Beach clean-up mission

The mission to get the dance crew United Usos’ to the 2019 Hip Hop International South Pacific Islands continues this Saturday with a barbeque and beach clean-up fundraiser.

The crew came second in this month’s 2018 Samoa Best Dancing Competition and have to pay their way to the Auckland leg of the competition next month.

To help, former United Usos’ dancer and present day manager at the Coffee Bean James Ah Keni involved the café in the fundraising efforts.

Together with the owner/operator Andrew Pedrana, the café will host a barbeque fundraiser on Saturday, with free sausages for anyone pitching in to clean up the beach opposite the café.

“I really want to make this a fun family thing and get people coming,” said Mr Pedrana.

“This needs to be an ongoing thing, so I thought this barbeque would be a good way to get people in the community involved.”

The event will run from 2pm every Saturday until the crew leaves for New Zealand. Mr Pedrana expects the rubbish clean up to run for two or three hours, but if there are people around, he’ll stay open.

The United Usos’ will be practising their moves, and inviting people to join them for a dance, or to chat about the state of the beach, Mr Pedrana said. All funds raised from the barbeque go towards the dance crew, and the rubbish cleaned up is a community bonus.

All going well, Saturday afternoons can become regular beach clean and barbeque days, for any group that needs a fundraising boost and wants to help keep the beach tidy before a more permanent solution to the problem is found.

“It is rubbish from street run off all the way up the hill,” Mr Pedrana explained

“That’s why you’ve got tyres, industrial crap, it all just washes down the river, deposits on this beach and around the corner in the little harbour where the fish market is,” he said.

“It all ends up on this beach before eventually being washed out in the next tide into the open ocean.”

Mr Pedrana says while the new plastic ban beginning today is a good start, until people internalise the impacts of plastic pollution the issue will not disappear.

“The biggest issue with implementing something like the plastic ban is there needs to be educational programs behind it on why they are banning plastic.

“I don’t think people quite connect that single-use plastics affect the food chain, that is going into the sea and you’re eventually eating it in your fish. No one is telling them this is the result,” he said.

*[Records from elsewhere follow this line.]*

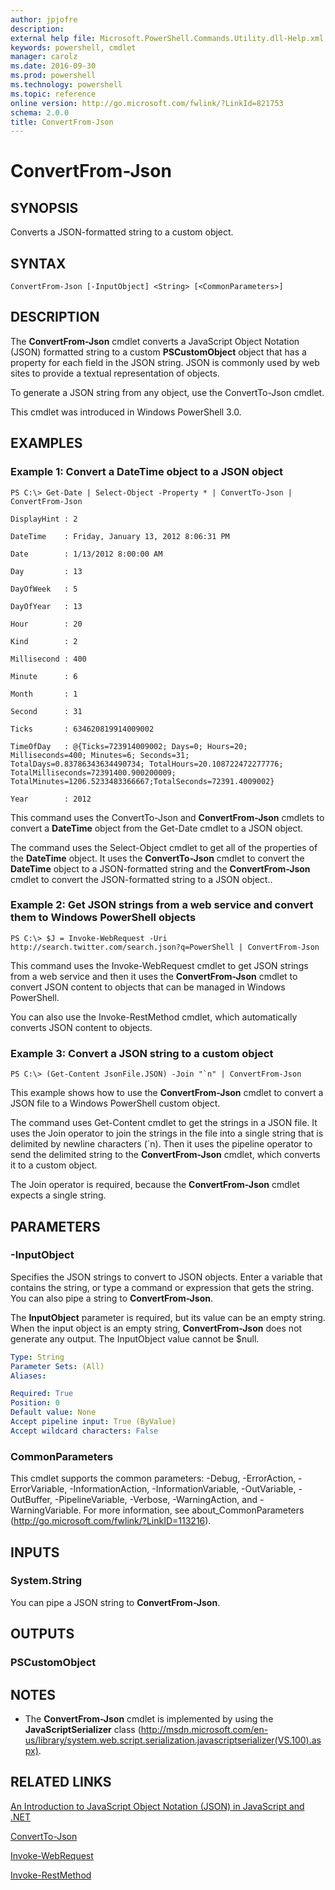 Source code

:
 ```yaml
---
author: jpjofre
description: 
external help file: Microsoft.PowerShell.Commands.Utility.dll-Help.xml
keywords: powershell, cmdlet
manager: carolz
ms.date: 2016-09-30
ms.prod: powershell
ms.technology: powershell
ms.topic: reference
online version: http://go.microsoft.com/fwlink/?LinkId=821753
schema: 2.0.0
title: ConvertFrom-Json
---
```


# ConvertFrom-Json

## SYNOPSIS
Converts a JSON-formatted string to a custom object.

## SYNTAX

```
ConvertFrom-Json [-InputObject] <String> [<CommonParameters>]
```

## DESCRIPTION
The **ConvertFrom-Json** cmdlet converts a JavaScript Object Notation (JSON) formatted string to a custom **PSCustomObject** object that has a property for each field in the JSON string.
JSON is commonly used by web sites to provide a textual representation of objects.

To generate a JSON string from any object, use the ConvertTo-Json cmdlet.

This cmdlet was introduced in Windows PowerShell 3.0.

## EXAMPLES

### Example 1: Convert a DateTime object to a JSON object
```
PS C:\> Get-Date | Select-Object -Property * | ConvertTo-Json | ConvertFrom-Json

DisplayHint : 2

DateTime    : Friday, January 13, 2012 8:06:31 PM

Date        : 1/13/2012 8:00:00 AM

Day         : 13

DayOfWeek   : 5

DayOfYear   : 13

Hour        : 20

Kind        : 2

Millisecond : 400

Minute      : 6

Month       : 1

Second      : 31

Ticks       : 634620819914009002

TimeOfDay   : @{Ticks=723914009002; Days=0; Hours=20; Milliseconds=400; Minutes=6; Seconds=31; TotalDays=0.83786343634490734; TotalHours=20.108722472277776; TotalMilliseconds=72391400.900200009; TotalMinutes=1206.5233483366667;TotalSeconds=72391.4009002}

Year        : 2012
```

This command uses the ConvertTo-Json and **ConvertFrom-Json** cmdlets to convert a **DateTime** object from the Get-Date cmdlet to a JSON object.

The command uses the Select-Object cmdlet to get all of the properties of the **DateTime** object.
It uses the **ConvertTo-Json** cmdlet to convert the **DateTime** object to a JSON-formatted string and the **ConvertFrom-Json** cmdlet to convert the JSON-formatted string to a JSON object..

### Example 2: Get JSON strings from a web service and convert them to Windows PowerShell objects
```
PS C:\> $J = Invoke-WebRequest -Uri http://search.twitter.com/search.json?q=PowerShell | ConvertFrom-Json
```

This command uses the Invoke-WebRequest cmdlet to get JSON strings from a web service and then it uses the **ConvertFrom-Json** cmdlet to convert JSON content to objects that can be managed in Windows PowerShell.

You can also use the Invoke-RestMethod cmdlet, which automatically converts JSON content to objects.

### Example 3: Convert a JSON string to a custom object
```
PS C:\> (Get-Content JsonFile.JSON) -Join "`n" | ConvertFrom-Json
```

This example shows how to use the **ConvertFrom-Json** cmdlet to convert a JSON file to a Windows PowerShell custom object.

The command uses Get-Content cmdlet to get the strings in a JSON file.
It uses the Join operator to join the strings in the file into a single string that is delimited by newline characters (\`n).
Then it uses the pipeline operator to send the delimited string to the **ConvertFrom-Json** cmdlet, which converts it to a custom object.

The Join operator is required, because the **ConvertFrom-Json** cmdlet expects a single string.

## PARAMETERS

### -InputObject
Specifies the JSON strings to convert to JSON objects.
Enter a variable that contains the string, or type a command or expression that gets the string.
You can also pipe a string to **ConvertFrom-Json**.

The **InputObject** parameter is required, but its value can be an empty string.
When the input object is an empty string, **ConvertFrom-Json** does not generate any output.
The InputObject value cannot be $null.

```yaml
Type: String
Parameter Sets: (All)
Aliases: 

Required: True
Position: 0
Default value: None
Accept pipeline input: True (ByValue)
Accept wildcard characters: False
```

### CommonParameters
This cmdlet supports the common parameters: -Debug, -ErrorAction, -ErrorVariable, -InformationAction, -InformationVariable, -OutVariable, -OutBuffer, -PipelineVariable, -Verbose, -WarningAction, and -WarningVariable. For more information, see about_CommonParameters (http://go.microsoft.com/fwlink/?LinkID=113216).

## INPUTS

### System.String
You can pipe a JSON string to **ConvertFrom-Json**.

## OUTPUTS

### PSCustomObject

## NOTES
* The **ConvertFrom-Json** cmdlet is implemented by using the **JavaScriptSerializer** class (http://msdn.microsoft.com/en-us/library/system.web.script.serialization.javascriptserializer(VS.100).aspx).

## RELATED LINKS

[An Introduction to JavaScript Object Notation (JSON) in JavaScript and .NET](http://msdn.microsoft.com/en-us/library/bb299886.aspx)

[ConvertTo-Json](ConvertTo-Json.md)

[Invoke-WebRequest](Invoke-WebRequest.md)

[Invoke-RestMethod](Invoke-RestMethod.md)

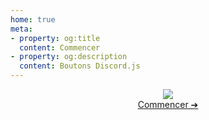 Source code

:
 ```yaml
---
home: true
meta:
- property: og:title
  content: Commencer
- property: og:description
  content: Boutons Discord.js
---
```



<div align="center">
  <a href="https://www.npmjs.com/package/discord-buttons"><img src="https://cdn.discordapp.com/attachments/846455339419172874/848300816288055296/Main.png"></a>
  <div class="getstartedlink"><a href="/fr/documentation/#welcome">Commencer ➔</a></div>
</div> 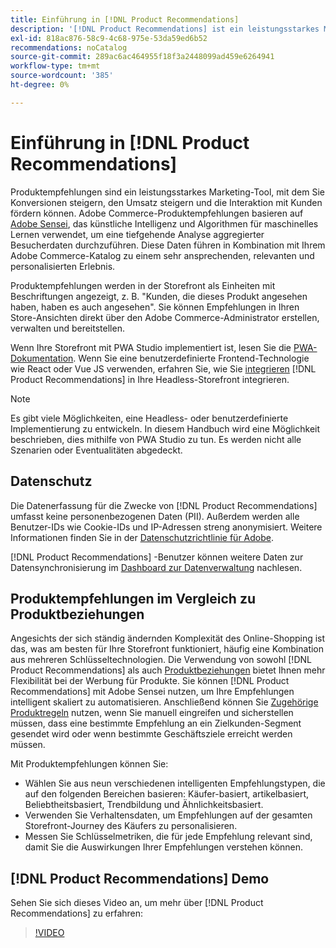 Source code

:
 ```yaml
---
title: Einführung in [!DNL Product Recommendations]
description: '[!DNL Product Recommendations] ist ein leistungsstarkes Marketing-Tool, mit dem Sie Konversionen steigern, den Umsatz steigern und die Interaktion mit Käufern fördern können.'
exl-id: 818ac876-58c9-4c68-975e-53da59ed6b52
recommendations: noCatalog
source-git-commit: 289ac6ac464955f18f3a2448099ad459e6264941
workflow-type: tm+mt
source-wordcount: '385'
ht-degree: 0%

---
```


# Einführung in [!DNL Product Recommendations]

Produktempfehlungen sind ein leistungsstarkes Marketing-Tool, mit dem Sie Konversionen steigern, den Umsatz steigern und die Interaktion mit Kunden fördern können. Adobe Commerce-Produktempfehlungen basieren auf [Adobe Sensei](https://www.adobe.com/sensei.html), das künstliche Intelligenz und Algorithmen für maschinelles Lernen verwendet, um eine tiefgehende Analyse aggregierter Besucherdaten durchzuführen. Diese Daten führen in Kombination mit Ihrem Adobe Commerce-Katalog zu einem sehr ansprechenden, relevanten und personalisierten Erlebnis.

Produktempfehlungen werden in der Storefront als Einheiten mit Beschriftungen angezeigt, z. B. &quot;Kunden, die dieses Produkt angesehen haben, haben es auch angesehen&quot;. Sie können Empfehlungen in Ihren Store-Ansichten direkt über den Adobe Commerce-Administrator erstellen, verwalten und bereitstellen.

Wenn Ihre Storefront mit PWA Studio implementiert ist, lesen Sie die [PWA-Dokumentation](https://developer.adobe.com/commerce/pwa-studio/integrations/product-recommendations/). Wenn Sie eine benutzerdefinierte Frontend-Technologie wie React oder Vue JS verwenden, erfahren Sie, wie Sie [integrieren](headless.md) [!DNL Product Recommendations] in Ihre Headless-Storefront integrieren.

>[!NOTE]
>
>Es gibt viele Möglichkeiten, eine Headless- oder benutzerdefinierte Implementierung zu entwickeln. In diesem Handbuch wird eine Möglichkeit beschrieben, dies mithilfe von PWA Studio zu tun. Es werden nicht alle Szenarien oder Eventualitäten abgedeckt.

## Datenschutz

Die Datenerfassung für die Zwecke von [!DNL Product Recommendations] umfasst keine personenbezogenen Daten (PII). Außerdem werden alle Benutzer-IDs wie Cookie-IDs und IP-Adressen streng anonymisiert. Weitere Informationen finden Sie in der [Datenschutzrichtlinie für Adobe](https://www.adobe.com/privacy/policy.html).

[!DNL Product Recommendations] -Benutzer können weitere Daten zur Datensynchronisierung im [Dashboard zur Datenverwaltung](https://experienceleague.adobe.com/docs/commerce-admin/systems/data-transfer/data-dashboard.html) nachlesen.

## Produktempfehlungen im Vergleich zu Produktbeziehungen

Angesichts der sich ständig ändernden Komplexität des Online-Shopping ist das, was am besten für Ihre Storefront funktioniert, häufig eine Kombination aus mehreren Schlüsseltechnologien. Die Verwendung von sowohl [!DNL Product Recommendations] als auch [Produktbeziehungen](https://experienceleague.adobe.com/docs/commerce-admin/marketing/promotions/product-relationships/product-relationships.html) bietet Ihnen mehr Flexibilität bei der Werbung für Produkte. Sie können [!DNL Product Recommendations] mit Adobe Sensei nutzen, um Ihre Empfehlungen intelligent skaliert zu automatisieren. Anschließend können Sie [Zugehörige Produktregeln](https://experienceleague.adobe.com/docs/commerce-admin/marketing/promotions/product-relationships/product-related-rules.html) nutzen, wenn Sie manuell eingreifen und sicherstellen müssen, dass eine bestimmte Empfehlung an ein Zielkunden-Segment gesendet wird oder wenn bestimmte Geschäftsziele erreicht werden müssen.

Mit Produktempfehlungen können Sie:

- Wählen Sie aus neun verschiedenen intelligenten Empfehlungstypen, die auf den folgenden Bereichen basieren: Käufer-basiert, artikelbasiert, Beliebtheitsbasiert, Trendbildung und Ähnlichkeitsbasiert.
- Verwenden Sie Verhaltensdaten, um Empfehlungen auf der gesamten Storefront-Journey des Käufers zu personalisieren.
- Messen Sie Schlüsselmetriken, die für jede Empfehlung relevant sind, damit Sie die Auswirkungen Ihrer Empfehlungen verstehen können.

## [!DNL Product Recommendations] Demo

Sehen Sie sich dieses Video an, um mehr über [!DNL Product Recommendations] zu erfahren:

>[!VIDEO](https://video.tv.adobe.com/v/343991?quality=12)

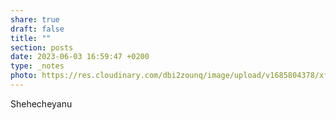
 ```yaml
---
share: true
draft: false
title: ""
section: posts
date: 2023-06-03 16:59:47 +0200
type: _notes
photo: https://res.cloudinary.com/dbi2zounq/image/upload/v1685804378/xff6yhpiffezt3i2u1zr.jpg
---
```


Shehecheyanu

Single-use plastics won’t all disappear from supermarket shelves tomorrow, but people can learn to throw away their waste responsibility in the meantime, he said.

Mr Pedrana said he hopes he can help even a few people see the real world effects of throwing rubbish out of bus windows, or dropping cans and food packages to the ground instead of properly disposing of them.

Not only that, he wants to break down any embarrassment or shame people feel when they are seen picking rubbish up.

“There is a real sense of not wanting to be seen doing that,” Mr Pedrana said.

“Hopefully, if you make it fun and interactive with fundraising, it kind of breaks that stigma of ‘we’re not rubbish pickers.’